Wil & Lehmo
- Genre: Comedy (drive time)
- Running time: 120 minutes
- Country of origin: Australia
- Language: English
- Home station: Triple M Sydney
- Syndicates: Triple M Melbourne Triple M Brisbane Triple M Adelaide
- Starring: Wil Anderson Anthony "Lehmo" Lehmann
- Created by: Wil Anderson
- Original release: 2 April 2007 – 21 November 2008
- Opening theme: Blue Orchid – The White Stripes
- Website: Official Sydney Site
- Podcast: Wil & Lehmo

= Wil & Lehmo =

Radio Show by Will & Lehmo

Wil & Lehmo was an afternoon drive time radio program broadcast nationally on Triple M and was hosted by Wil Anderson and Anthony "Lehmo" Lehmann. It began broadcasting on 2 April 2007.

The timeslot for this show was previously held by The Shebang who had moved to the breakfast slot on Triple M Sydney. Liz Ellis was the first guest on their first show.

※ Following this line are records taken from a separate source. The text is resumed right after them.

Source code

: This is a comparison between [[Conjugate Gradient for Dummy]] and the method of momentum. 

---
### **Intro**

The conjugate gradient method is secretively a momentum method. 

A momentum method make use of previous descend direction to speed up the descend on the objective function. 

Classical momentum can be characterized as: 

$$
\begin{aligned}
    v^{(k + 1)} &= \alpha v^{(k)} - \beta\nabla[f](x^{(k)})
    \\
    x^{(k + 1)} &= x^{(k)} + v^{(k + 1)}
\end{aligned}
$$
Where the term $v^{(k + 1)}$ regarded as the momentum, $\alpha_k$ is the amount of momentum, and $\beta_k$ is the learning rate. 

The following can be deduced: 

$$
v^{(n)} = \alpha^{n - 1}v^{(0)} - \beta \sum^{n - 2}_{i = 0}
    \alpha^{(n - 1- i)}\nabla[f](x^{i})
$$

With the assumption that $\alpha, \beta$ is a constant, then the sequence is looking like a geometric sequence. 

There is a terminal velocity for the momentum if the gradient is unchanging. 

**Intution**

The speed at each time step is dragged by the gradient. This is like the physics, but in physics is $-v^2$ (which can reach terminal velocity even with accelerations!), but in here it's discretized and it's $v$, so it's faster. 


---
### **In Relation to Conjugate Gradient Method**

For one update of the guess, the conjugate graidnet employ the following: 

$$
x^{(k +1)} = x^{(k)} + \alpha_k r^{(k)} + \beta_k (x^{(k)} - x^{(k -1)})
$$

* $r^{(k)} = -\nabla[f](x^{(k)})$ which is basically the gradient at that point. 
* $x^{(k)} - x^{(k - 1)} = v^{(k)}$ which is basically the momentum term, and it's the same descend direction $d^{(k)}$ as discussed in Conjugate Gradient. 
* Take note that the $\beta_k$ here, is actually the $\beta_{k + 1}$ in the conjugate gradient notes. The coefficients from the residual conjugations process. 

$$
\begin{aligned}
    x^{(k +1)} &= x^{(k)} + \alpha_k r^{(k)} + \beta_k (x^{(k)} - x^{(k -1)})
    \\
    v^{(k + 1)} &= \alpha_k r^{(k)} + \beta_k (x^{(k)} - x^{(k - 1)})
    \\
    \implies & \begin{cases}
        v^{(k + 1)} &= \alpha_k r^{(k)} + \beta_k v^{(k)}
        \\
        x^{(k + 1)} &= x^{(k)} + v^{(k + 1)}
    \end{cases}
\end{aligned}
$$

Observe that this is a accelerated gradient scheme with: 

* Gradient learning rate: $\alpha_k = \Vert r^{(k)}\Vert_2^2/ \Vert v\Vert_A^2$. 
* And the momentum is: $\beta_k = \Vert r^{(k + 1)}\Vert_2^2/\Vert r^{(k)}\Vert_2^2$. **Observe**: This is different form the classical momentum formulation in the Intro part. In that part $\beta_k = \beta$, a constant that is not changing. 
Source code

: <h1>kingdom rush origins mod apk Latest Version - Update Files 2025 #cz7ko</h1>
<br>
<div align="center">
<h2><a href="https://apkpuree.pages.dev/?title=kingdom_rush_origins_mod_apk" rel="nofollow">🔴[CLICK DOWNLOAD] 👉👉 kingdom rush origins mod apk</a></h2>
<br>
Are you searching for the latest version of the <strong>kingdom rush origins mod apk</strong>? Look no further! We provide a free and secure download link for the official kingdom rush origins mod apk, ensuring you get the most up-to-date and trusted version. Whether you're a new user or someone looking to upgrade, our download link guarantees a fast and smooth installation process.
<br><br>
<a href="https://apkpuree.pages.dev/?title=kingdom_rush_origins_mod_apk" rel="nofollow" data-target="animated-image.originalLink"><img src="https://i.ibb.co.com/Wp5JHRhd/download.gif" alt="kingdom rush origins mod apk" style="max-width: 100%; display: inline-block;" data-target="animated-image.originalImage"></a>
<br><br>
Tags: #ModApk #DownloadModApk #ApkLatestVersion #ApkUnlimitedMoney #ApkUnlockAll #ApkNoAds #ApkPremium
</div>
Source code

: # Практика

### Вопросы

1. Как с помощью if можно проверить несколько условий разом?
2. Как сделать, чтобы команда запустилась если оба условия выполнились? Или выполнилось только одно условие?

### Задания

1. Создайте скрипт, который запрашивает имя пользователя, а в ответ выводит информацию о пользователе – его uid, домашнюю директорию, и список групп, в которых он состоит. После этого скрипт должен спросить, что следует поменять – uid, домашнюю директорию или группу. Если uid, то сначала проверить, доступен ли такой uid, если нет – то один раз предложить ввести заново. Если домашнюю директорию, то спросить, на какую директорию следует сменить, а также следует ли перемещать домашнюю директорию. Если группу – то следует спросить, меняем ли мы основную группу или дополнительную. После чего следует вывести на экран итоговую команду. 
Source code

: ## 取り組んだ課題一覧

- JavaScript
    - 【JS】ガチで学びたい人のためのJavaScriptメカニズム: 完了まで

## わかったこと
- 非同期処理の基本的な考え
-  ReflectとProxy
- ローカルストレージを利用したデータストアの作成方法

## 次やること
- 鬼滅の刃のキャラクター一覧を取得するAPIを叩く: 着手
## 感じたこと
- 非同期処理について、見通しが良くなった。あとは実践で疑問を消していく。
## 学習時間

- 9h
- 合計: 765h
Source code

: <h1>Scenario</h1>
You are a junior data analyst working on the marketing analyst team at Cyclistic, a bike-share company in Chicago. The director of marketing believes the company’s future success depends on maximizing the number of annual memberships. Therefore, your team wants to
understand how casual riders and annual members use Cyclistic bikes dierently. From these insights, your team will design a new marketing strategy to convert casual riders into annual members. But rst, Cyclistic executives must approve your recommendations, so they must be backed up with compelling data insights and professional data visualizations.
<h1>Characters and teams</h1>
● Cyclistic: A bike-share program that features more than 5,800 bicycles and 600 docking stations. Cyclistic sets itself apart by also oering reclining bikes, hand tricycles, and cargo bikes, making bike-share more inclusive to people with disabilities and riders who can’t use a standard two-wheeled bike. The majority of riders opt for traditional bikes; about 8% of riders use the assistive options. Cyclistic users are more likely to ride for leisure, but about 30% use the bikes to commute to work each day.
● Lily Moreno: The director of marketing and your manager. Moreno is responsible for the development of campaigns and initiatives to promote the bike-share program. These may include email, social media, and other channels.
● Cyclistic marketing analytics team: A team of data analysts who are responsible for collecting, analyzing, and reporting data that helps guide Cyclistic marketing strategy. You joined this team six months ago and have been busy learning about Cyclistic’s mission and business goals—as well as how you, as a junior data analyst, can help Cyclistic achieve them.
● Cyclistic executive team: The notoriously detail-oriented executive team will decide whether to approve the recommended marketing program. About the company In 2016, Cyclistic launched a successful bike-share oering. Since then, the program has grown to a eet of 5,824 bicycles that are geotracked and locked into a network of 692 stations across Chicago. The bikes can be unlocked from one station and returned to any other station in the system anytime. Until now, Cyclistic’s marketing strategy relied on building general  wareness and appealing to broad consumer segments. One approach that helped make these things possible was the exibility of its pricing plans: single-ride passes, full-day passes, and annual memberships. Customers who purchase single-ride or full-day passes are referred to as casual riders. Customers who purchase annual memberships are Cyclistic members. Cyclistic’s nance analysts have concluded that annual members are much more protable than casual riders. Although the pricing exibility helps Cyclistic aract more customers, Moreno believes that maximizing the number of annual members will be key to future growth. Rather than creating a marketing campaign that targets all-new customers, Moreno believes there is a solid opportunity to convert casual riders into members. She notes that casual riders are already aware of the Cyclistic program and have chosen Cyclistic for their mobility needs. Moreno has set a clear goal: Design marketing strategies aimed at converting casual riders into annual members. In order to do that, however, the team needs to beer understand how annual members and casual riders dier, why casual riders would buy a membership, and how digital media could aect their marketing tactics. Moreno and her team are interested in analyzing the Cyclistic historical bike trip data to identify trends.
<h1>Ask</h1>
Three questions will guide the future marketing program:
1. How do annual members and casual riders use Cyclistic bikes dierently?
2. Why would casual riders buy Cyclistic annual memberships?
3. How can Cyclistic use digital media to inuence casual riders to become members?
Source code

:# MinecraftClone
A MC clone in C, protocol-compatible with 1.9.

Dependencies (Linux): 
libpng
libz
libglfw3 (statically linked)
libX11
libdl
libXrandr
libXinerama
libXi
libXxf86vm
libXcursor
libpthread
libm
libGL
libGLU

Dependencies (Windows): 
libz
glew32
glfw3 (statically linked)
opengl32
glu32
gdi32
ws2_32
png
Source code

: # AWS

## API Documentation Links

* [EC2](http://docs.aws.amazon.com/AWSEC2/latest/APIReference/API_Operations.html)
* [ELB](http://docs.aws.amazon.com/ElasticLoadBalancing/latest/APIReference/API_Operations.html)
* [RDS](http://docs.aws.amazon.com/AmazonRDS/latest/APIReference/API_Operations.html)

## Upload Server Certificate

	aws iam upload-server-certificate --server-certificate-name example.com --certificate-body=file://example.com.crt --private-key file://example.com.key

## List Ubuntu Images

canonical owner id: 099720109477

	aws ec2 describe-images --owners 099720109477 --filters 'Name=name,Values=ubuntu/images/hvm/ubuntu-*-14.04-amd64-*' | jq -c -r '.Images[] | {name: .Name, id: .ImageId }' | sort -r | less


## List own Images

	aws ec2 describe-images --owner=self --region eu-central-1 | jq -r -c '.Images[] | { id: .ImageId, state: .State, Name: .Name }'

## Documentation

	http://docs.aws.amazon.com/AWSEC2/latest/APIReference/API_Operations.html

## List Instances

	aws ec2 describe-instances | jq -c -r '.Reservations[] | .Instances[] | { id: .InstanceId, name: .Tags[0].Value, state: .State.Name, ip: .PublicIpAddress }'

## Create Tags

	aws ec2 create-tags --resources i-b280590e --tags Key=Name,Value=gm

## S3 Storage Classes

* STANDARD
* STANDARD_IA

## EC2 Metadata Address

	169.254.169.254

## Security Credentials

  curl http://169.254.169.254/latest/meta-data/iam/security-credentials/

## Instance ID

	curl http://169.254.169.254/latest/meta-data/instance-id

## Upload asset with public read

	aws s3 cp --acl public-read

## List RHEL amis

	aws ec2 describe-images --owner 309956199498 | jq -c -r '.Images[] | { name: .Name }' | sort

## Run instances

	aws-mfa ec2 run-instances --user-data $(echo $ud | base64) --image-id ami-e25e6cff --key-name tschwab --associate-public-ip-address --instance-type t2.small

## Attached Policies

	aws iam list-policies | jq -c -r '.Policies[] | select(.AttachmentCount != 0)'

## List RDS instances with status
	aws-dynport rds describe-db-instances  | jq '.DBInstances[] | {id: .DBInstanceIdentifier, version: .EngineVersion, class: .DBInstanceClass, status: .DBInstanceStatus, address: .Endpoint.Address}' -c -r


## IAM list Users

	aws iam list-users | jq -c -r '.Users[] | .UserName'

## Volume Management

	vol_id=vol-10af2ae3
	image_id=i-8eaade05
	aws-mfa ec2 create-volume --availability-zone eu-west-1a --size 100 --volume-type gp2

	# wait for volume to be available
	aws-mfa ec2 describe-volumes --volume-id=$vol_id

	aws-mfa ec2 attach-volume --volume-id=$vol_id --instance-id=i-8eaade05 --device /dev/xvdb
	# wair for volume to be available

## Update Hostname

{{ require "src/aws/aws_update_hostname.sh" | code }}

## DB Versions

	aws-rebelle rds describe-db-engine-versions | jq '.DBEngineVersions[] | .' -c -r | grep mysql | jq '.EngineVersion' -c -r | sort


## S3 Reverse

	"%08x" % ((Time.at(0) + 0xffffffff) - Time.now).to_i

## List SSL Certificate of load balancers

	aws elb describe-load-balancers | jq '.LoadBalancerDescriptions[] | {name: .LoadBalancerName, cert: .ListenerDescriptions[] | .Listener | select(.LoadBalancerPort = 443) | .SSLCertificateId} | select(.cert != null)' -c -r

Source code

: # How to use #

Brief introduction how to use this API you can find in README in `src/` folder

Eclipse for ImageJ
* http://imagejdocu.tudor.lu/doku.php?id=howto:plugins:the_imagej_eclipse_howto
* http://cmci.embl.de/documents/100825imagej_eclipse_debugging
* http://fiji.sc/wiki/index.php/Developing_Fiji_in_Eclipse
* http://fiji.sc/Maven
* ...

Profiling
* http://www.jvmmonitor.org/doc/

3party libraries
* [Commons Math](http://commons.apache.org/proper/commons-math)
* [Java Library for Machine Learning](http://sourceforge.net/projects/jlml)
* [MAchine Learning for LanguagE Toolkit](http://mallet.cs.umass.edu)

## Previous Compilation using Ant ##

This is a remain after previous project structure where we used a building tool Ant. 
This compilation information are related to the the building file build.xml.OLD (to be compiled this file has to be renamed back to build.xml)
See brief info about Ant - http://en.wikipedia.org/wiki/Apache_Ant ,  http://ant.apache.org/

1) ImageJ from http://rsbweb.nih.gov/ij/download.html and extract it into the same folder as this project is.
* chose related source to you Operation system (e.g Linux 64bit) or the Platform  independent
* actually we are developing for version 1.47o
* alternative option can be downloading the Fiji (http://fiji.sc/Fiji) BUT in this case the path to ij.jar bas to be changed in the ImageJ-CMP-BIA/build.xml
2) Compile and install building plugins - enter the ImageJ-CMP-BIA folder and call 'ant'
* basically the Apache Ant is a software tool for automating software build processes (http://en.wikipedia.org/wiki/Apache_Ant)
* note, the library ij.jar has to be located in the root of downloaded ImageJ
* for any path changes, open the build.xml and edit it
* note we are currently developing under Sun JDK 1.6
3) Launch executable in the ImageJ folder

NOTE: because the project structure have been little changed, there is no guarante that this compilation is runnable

The sponsor for the show was Holden.

On 3 November 2008 it was announced that Wil & Lehmo would not be returning in 2009.
The Wil & Lehmo show had its last show on Friday 21 November 2008.

==Segments==
- Liz Ellis was part of a weekly segment called "Liz's World of Balls" discussing sport. Andrew Gaze filled in for Ellis over several weeks due to her sporting commitments.
- Justin Hamilton was in a weekly segment called "Hammo Time", where they discussed minor trivial matters.
- "Highway to Helliar" – Pete Helliar came in to talk to Wil and Lehmo.
- "World Record Wednesday" – to celebrate a record from the Guinness World Record Book.
- "The Caruso Quiz" was a segment that involved the opening scene from CSI: Miami being played, in which Lieutenant Horatio Caine played by David Caruso, sums up the crime that has occurred with a single one liner. Callers were then asked to guess what David Caruso said, with the callers' lines often being better than the actual line.
- "Can Lehmo's Mum Guess Who the Celebrity is?" Australia's 7th most popular Game Show – Lehmo's Mum, Jenny Lehmann tried to guess who the celebrity guest in the studio was; participants included Rove McManus, Grant Denyer, The Rock, Nikki Webster, Missy Higgins, and Angry Anderson.
- "Black Thunderbelly" – a parody of the Australian crime drama Underbelly, based around Michael Dickson, a fictional character who works in the back of a Triple M Black Thunder, and works his way up through the ranks.
- "I'm Not Whinger But..." – listeners called up and were asked to state trivial matters that annoy them and start the sentence with the phrase "Im Not a Whinger But..."
- "The Golden Caruso" – named after David Caruso, it was awarded every Friday to the person or thing that had given Wil and Lehmo the most entertainment for the past week
- "Sam Mac's Gladiators Review" – panelist Sam Mac gave a weekly wrap of the weekend's episode of Gladiators, much to the disapproval of Wil and Lehmo
- "Life For Dummies" – a set of rules was created for everyday situations, such as "Rules For a First Date".
- "Radio Eye-Spy" – inspired by the "Confidential" pages in various newspapers, listeners rang the show after spotting a celebrity.

==Ratings==
In the radio ratings for November 2007, Wil & Lehmo finished 5th in Sydney, Melbourne and Adelaide and third in Brisbane.

==Awards==
Wil Anderson was nominated for "Best Radio Newcomer" in the 2008 ACRA awards. As the awards are for work on commercial radio, Anderson's five years of work on government funded radio station Triple J did not count, making him a newcomer to commercial radio.